» Goal of the exercise:
Would you copy the lines below exactly and omit the images?

» Information shown:
=== Begin Enclosure ===
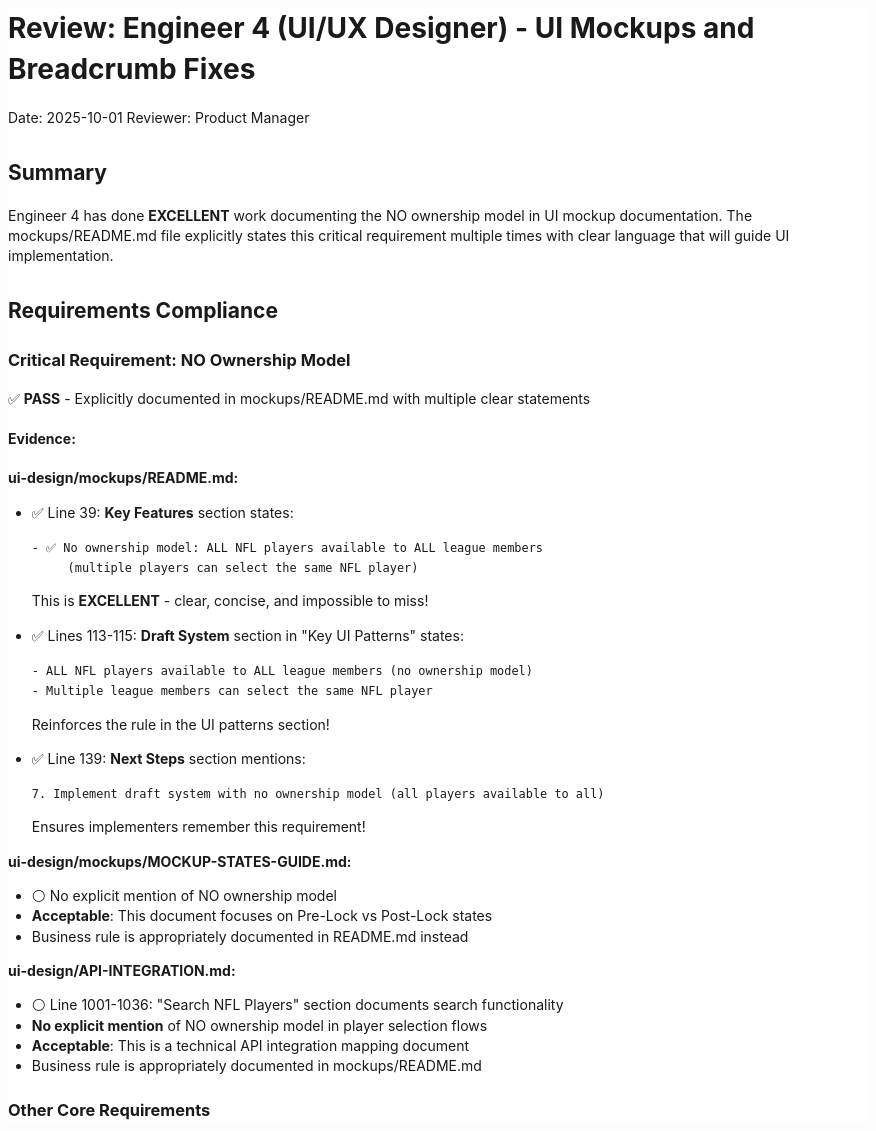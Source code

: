 # Review: Engineer 4 (UI/UX Designer) - UI Mockups and Breadcrumb Fixes
Date: 2025-10-01
Reviewer: Product Manager

## Summary
Engineer 4 has done **EXCELLENT** work documenting the NO ownership model in UI mockup documentation. The mockups/README.md file explicitly states this critical requirement multiple times with clear language that will guide UI implementation.

## Requirements Compliance

### Critical Requirement: NO Ownership Model

✅ **PASS** - Explicitly documented in mockups/README.md with multiple clear statements

#### Evidence:

**ui-design/mockups/README.md:**
- ✅ Line 39: **Key Features** section states:
  ```
  - ✅ No ownership model: ALL NFL players available to ALL league members
       (multiple players can select the same NFL player)
  ```
  This is **EXCELLENT** - clear, concise, and impossible to miss!

- ✅ Lines 113-115: **Draft System** section in "Key UI Patterns" states:
  ```
  - ALL NFL players available to ALL league members (no ownership model)
  - Multiple league members can select the same NFL player
  ```
  Reinforces the rule in the UI patterns section!

- ✅ Line 139: **Next Steps** section mentions:
  ```
  7. Implement draft system with no ownership model (all players available to all)
  ```
  Ensures implementers remember this requirement!

**ui-design/mockups/MOCKUP-STATES-GUIDE.md:**
- ⚪ No explicit mention of NO ownership model
- **Acceptable**: This document focuses on Pre-Lock vs Post-Lock states
- Business rule is appropriately documented in README.md instead

**ui-design/API-INTEGRATION.md:**
- ⚪ Line 1001-1036: "Search NFL Players" section documents search functionality
- **No explicit mention** of NO ownership model in player selection flows
- **Acceptable**: This is a technical API integration mapping document
- Business rule is appropriately documented in mockups/README.md

### Other Core Requirements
=== End Enclosure ===
» Exercise response:
Source code

: # Review: Engineer 4 (UI/UX Designer) - UI Mockups and Breadcrumb Fixes
Date: 2025-10-01
Reviewer: Product Manager

## Summary
Engineer 4 has done **EXCELLENT** work documenting the NO ownership model in UI mockup documentation. The mockups/README.md file explicitly states this critical requirement multiple times with clear language that will guide UI implementation.

## Requirements Compliance

### Critical Requirement: NO Ownership Model

✅ **PASS** - Explicitly documented in mockups/README.md with multiple clear statements

#### Evidence:

**ui-design/mockups/README.md:**
- ✅ Line 39: **Key Features** section states:
  ```
  - ✅ No ownership model: ALL NFL players available to ALL league members
       (multiple players can select the same NFL player)
  ```
  This is **EXCELLENT** - clear, concise, and impossible to miss!

- ✅ Lines 113-115: **Draft System** section in "Key UI Patterns" states:
  ```
  - ALL NFL players available to ALL league members (no ownership model)
  - Multiple league members can select the same NFL player
  ```
  Reinforces the rule in the UI patterns section!

- ✅ Line 139: **Next Steps** section mentions:
  ```
  7. Implement draft system with no ownership model (all players available to all)
  ```
  Ensures implementers remember this requirement!

**ui-design/mockups/MOCKUP-STATES-GUIDE.md:**
- ⚪ No explicit mention of NO ownership model
- **Acceptable**: This document focuses on Pre-Lock vs Post-Lock states
- Business rule is appropriately documented in README.md instead

**ui-design/API-INTEGRATION.md:**
- ⚪ Line 1001-1036: "Search NFL Players" section documents search functionality
- **No explicit mention** of NO ownership model in player selection flows
- **Acceptable**: This is a technical API integration mapping document
- Business rule is appropriately documented in mockups/README.md

### Other Core Requirements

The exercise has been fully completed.